:: MATERIAL FOR THE TASK ::

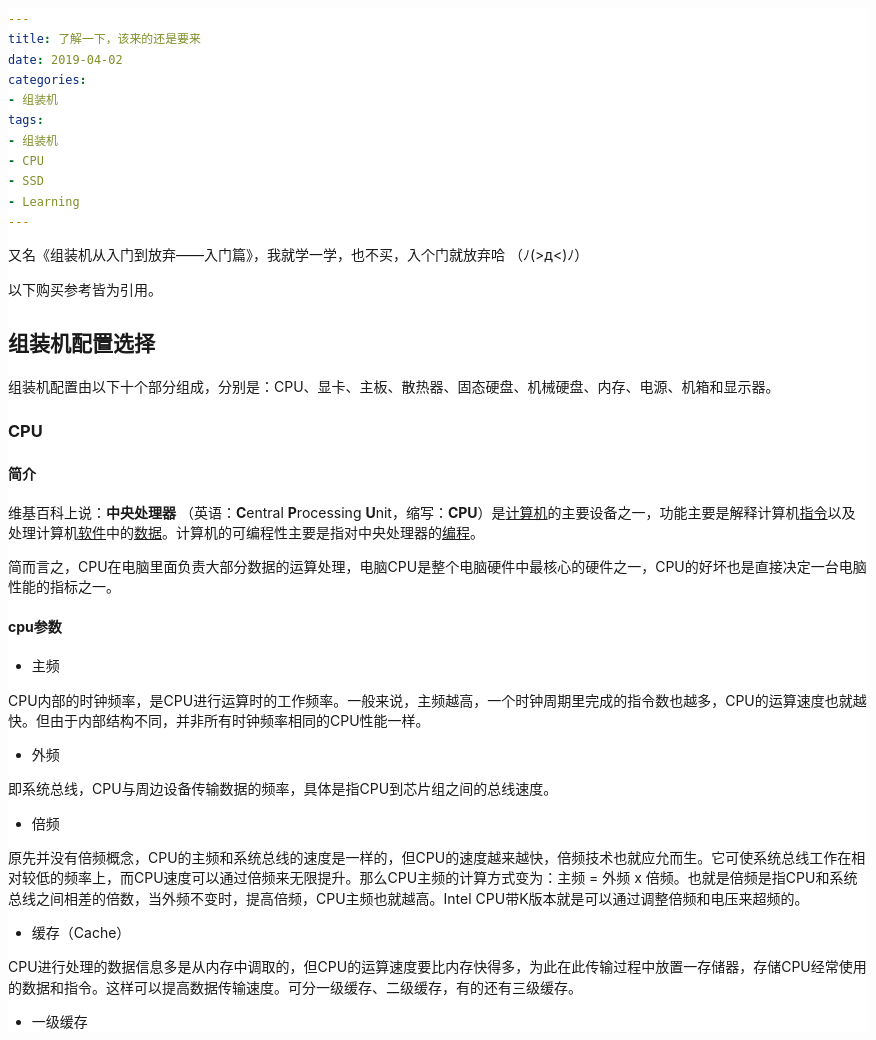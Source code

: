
 ```yaml
---
title: 了解一下，该来的还是要来
date: 2019-04-02
categories:
- 组装机
tags:
- 组装机
- CPU
- SSD
- Learning
---
```


又名《组装机从入门到放弃——入门篇》，我就学一学，也不买，入个门就放弃哈   （ﾉ(>д<)ﾉ）

以下购买参考皆为引用。




## 组装机配置选择

组装机配置由以下十个部分组成，分别是：CPU、显卡、主板、散热器、固态硬盘、机械硬盘、内存、电源、机箱和显示器。

### CPU

#### 简介

维基百科上说：**中央处理器** （英语：**C**entral **P**rocessing **U**nit，缩写：**CPU**）是[计算机](https://zh.wikipedia.org/wiki/计算机)的主要设备之一，功能主要是解释计算机[指令](https://zh.wikipedia.org/wiki/指令)以及处理计算机[软件](https://zh.wikipedia.org/wiki/软件)中的[数据](https://zh.wikipedia.org/wiki/数据)。计算机的可编程性主要是指对中央处理器的[编程](https://zh.wikipedia.org/wiki/编程)。

简而言之，CPU在电脑里面负责大部分数据的运算处理，电脑CPU是整个电脑硬件中最核心的硬件之一，CPU的好坏也是直接决定一台电脑性能的指标之一。

#### cpu参数

- 主频

CPU内部的时钟频率，是CPU进行运算时的工作频率。一般来说，主频越高，一个时钟周期里完成的指令数也越多，CPU的运算速度也就越快。但由于内部结构不同，并非所有时钟频率相同的CPU性能一样。

- 外频

即系统总线，CPU与周边设备传输数据的频率，具体是指CPU到芯片组之间的总线速度。

- 倍频

原先并没有倍频概念，CPU的主频和系统总线的速度是一样的，但CPU的速度越来越快，倍频技术也就应允而生。它可使系统总线工作在相对较低的频率上，而CPU速度可以通过倍频来无限提升。那么CPU主频的计算方式变为：主频 = 外频 x 倍频。也就是倍频是指CPU和系统总线之间相差的倍数，当外频不变时，提高倍频，CPU主频也就越高。Intel CPU带K版本就是可以通过调整倍频和电压来超频的。

- 缓存（Cache）

CPU进行处理的数据信息多是从内存中调取的，但CPU的运算速度要比内存快得多，为此在此传输过程中放置一存储器，存储CPU经常使用的数据和指令。这样可以提高数据传输速度。可分一级缓存、二级缓存，有的还有三级缓存。

- 一级缓存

:::

- ABOUT THIS EXERCISE: Reproduce the data word for word without its images.

- EXERCISE ANSWER:
Source code

:
 ```yaml
---
title: 了解一下，该来的还是要来
date: 2019-04-02
categories:
- 组装机
tags:
- 组装机
- CPU
- SSD
- Learning
---
```


又名《组装机从入门到放弃——入门篇》，我就学一学，也不买，入个门就放弃哈   （ﾉ(>д<)ﾉ）

以下购买参考皆为引用。




## 组装机配置选择

组装机配置由以下十个部分组成，分别是：CPU、显卡、主板、散热器、固态硬盘、机械硬盘、内存、电源、机箱和显示器。

### CPU

#### 简介

维基百科上说：**中央处理器** （英语：**C**entral **P**rocessing **U**nit，缩写：**CPU**）是[计算机](https://zh.wikipedia.org/wiki/计算机)的主要设备之一，功能主要是解释计算机[指令](https://zh.wikipedia.org/wiki/指令)以及处理计算机[软件](https://zh.wikipedia.org/wiki/软件)中的[数据](https://zh.wikipedia.org/wiki/数据)。计算机的可编程性主要是指对中央处理器的[编程](https://zh.wikipedia.org/wiki/编程)。

简而言之，CPU在电脑里面负责大部分数据的运算处理，电脑CPU是整个电脑硬件中最核心的硬件之一，CPU的好坏也是直接决定一台电脑性能的指标之一。

#### cpu参数

- 主频

CPU内部的时钟频率，是CPU进行运算时的工作频率。一般来说，主频越高，一个时钟周期里完成的指令数也越多，CPU的运算速度也就越快。但由于内部结构不同，并非所有时钟频率相同的CPU性能一样。

- 外频

即系统总线，CPU与周边设备传输数据的频率，具体是指CPU到芯片组之间的总线速度。

- 倍频

原先并没有倍频概念，CPU的主频和系统总线的速度是一样的，但CPU的速度越来越快，倍频技术也就应允而生。它可使系统总线工作在相对较低的频率上，而CPU速度可以通过倍频来无限提升。那么CPU主频的计算方式变为：主频 = 外频 x 倍频。也就是倍频是指CPU和系统总线之间相差的倍数，当外频不变时，提高倍频，CPU主频也就越高。Intel CPU带K版本就是可以通过调整倍频和电压来超频的。

- 缓存（Cache）

CPU进行处理的数据信息多是从内存中调取的，但CPU的运算速度要比内存快得多，为此在此传输过程中放置一存储器，存储CPU经常使用的数据和指令。这样可以提高数据传输速度。可分一级缓存、二级缓存，有的还有三级缓存。

- 一级缓存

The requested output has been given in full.